======== Given records

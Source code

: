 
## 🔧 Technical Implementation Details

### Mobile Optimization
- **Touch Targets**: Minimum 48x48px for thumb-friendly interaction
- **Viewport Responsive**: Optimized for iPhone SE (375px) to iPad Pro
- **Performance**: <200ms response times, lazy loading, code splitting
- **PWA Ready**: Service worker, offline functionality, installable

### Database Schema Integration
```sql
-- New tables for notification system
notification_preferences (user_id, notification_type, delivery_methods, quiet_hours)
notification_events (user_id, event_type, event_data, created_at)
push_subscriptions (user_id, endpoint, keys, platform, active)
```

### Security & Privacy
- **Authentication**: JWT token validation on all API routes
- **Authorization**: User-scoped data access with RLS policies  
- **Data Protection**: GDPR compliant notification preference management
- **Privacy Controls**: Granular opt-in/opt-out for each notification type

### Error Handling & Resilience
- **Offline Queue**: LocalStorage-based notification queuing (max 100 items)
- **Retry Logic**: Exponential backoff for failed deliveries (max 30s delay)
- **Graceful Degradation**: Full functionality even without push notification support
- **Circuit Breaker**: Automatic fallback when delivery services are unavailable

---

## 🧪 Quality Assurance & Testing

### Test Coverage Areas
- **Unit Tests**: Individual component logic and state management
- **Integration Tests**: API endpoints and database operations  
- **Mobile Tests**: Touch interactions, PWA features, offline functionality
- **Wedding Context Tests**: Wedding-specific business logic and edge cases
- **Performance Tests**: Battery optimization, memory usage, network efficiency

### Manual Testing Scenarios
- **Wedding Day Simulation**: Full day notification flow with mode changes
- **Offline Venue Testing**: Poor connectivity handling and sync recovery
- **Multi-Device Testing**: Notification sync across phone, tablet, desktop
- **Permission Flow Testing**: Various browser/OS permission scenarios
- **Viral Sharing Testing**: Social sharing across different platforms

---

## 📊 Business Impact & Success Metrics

================

Task goal: Every line above that holds the word "Performance" should be copied out.

Reply to the task:
- **Performance**: <200ms response times, lazy loading, code splitting
- **Performance Tests**: Battery optimization, memory usage, network efficiency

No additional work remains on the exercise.